Tragedi Stadion Kanjuruhan, Pengamat: Diduga Ada Kelalaian Penyelenggara
Terbaru

Tragedi Stadion Kanjuruhan, Pengamat: Diduga Ada Kelalaian Penyelenggara

Adanya ancaman pidana bagi penyelenggara yang mengabaikan kewajiban memenuhi persyaratan teknis dan keselamatan, serta kesehatan sebagaimana diatur dalam UU Keolahragaan.

Rofiq Hidayat
Bacaan 4 Menit
Aparat kepolisian tengah menembakkan gas air mata. Foto Ilustrasi: RES
Aparat kepolisian tengah menembakkan gas air mata. Foto Ilustrasi: RES

Pertandingan sepak bola antara Arema Malang melawan Persebaya pada Sabtu (1/10/2002) Stadion Kanjuruhan Malang berujung tragedi kemanusiaan yang menelan banyak korban. Penggunaan gas air mata dan pengendalian massa yang tidak sesuai prosedur menjadi penyebab banyaknya jatuh korban jiwa mencapai 130-an dan ratusan luka-luka. Terlebih, adanya duggaan kelalaian dan ketidakprofesionalan Liga Indonesia Baru (LIB) sebagai penyelenggara soal penentuan waktu pertandingan.

“Kapolri harus ambil langkah cepat dan menyelesaikannya, karena hal ini akan kembali menguji kredibilitas Polri yang akan dipertanyakan kembali oleh publik,” ujar dosen hukum pidana Fakultas Hukum Universitas Trisakti, Azmi Syahputra melalui keterangannya, Senin (3/10/2022).

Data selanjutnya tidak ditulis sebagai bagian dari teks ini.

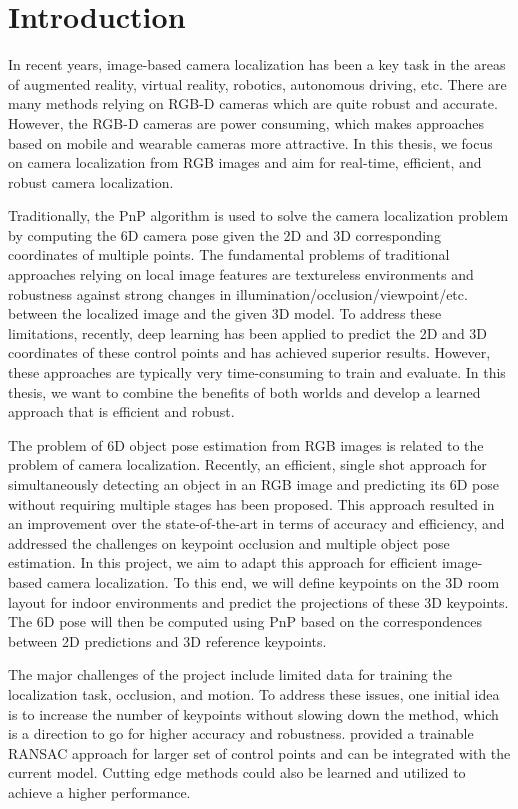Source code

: \chapter{Introduction}

In recent years, image-based camera localization has been a key task in the areas of augmented reality, virtual reality, robotics, autonomous driving, etc. There are many methods relying on RGB-D cameras which are quite robust and accurate. However, the RGB-D cameras are power consuming, which makes approaches based on mobile and wearable cameras more attractive. In this thesis, we focus on camera localization from RGB images and aim for real-time, efficient, and robust camera localization.

Traditionally, the PnP \cite{lepetit2009epnp} algorithm is used to solve the camera localization problem by computing the 6D camera pose given the 2D and 3D corresponding coordinates of multiple points. The fundamental problems of traditional approaches relying on local image features are textureless environments and robustness against strong changes in illumination/occlusion/viewpoint/etc. between the localized image and the given 3D model. To address these limitations, recently, deep learning has been applied to predict the 2D and 3D coordinates of these control points \cite{brachmann2017dsac} and has achieved superior results. However, these approaches are typically very time-consuming to train and evaluate. In this thesis, we want to combine the benefits of both worlds and develop a learned approach that is efficient and robust.

The problem of 6D object pose estimation from RGB images is related to the problem of camera localization. Recently, an efficient, single shot approach \cite{tekin2018real} for simultaneously detecting an object in an RGB image and predicting its 6D pose without requiring multiple stages has been proposed. This approach resulted in an improvement over the state-of-the-art in terms of accuracy and efficiency, and addressed the challenges on keypoint occlusion and multiple object pose estimation. In this project, we aim to adapt this approach for efficient image-based camera localization. To this end, we will define keypoints on the 3D room layout for indoor environments and predict the projections of these 3D keypoints. The 6D pose will then be computed using PnP \cite{lepetit2009epnp} based on the correspondences between 2D predictions and 3D reference keypoints.

The major challenges of the project include limited data for training the localization task, occlusion, and motion. To address these issues, one initial idea is to increase the number of keypoints without slowing down the method, which is a direction to go for higher accuracy and robustness. \cite{brachmann2017dsac} provided a trainable RANSAC approach for larger set of control points and can be integrated with the current model. Cutting edge methods could also be learned and utilized to achieve a higher performance.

Menurutnya pelaksanaan penyelenggaran pertandingan haruslah sesuai amanah ketentuan UU No.11 Tahun 2022 tentang Keolahragaan. Yakni penyelenggara wajib memenuhi ketentuan persyaratan tehnis keamanan dan keselamatan serta kesehatan. Namun sayangnya, penyelenggara tidak memenuhi kewajiban tersebut dapat mengakibatkan penyelenggara dipidana.

Baca Juga:

Pasal 52 UU 11/2022 menyebutkan “Penyelenggara kejuaraan Olahraga wajib memenuhi persyaratan teknis kecabangan, kesehatan, keselamatan, ketentuan daerah setempat, keamanan, ketertiban umum, dan kepentingan publik”. Sedangkan Pasal 103 ayat (1) UU 11/2022 menyebutkan, “Penyelenggara kejuaraan Olahraga yang tidak memenuhi persyaratan teknis kecabangan, kesehatan, keselamatan, ketentuan daerah setempat, keamanan, ketertiban umum, dan kepentingan publik sebagaimana dimaksud dalam Pasal 52 dipidana dengan pidana penjara paling lama 2 (dua) tahun dan/atau denda paling banyak Rp1.000.000.000,00 (satu miliar rupiah).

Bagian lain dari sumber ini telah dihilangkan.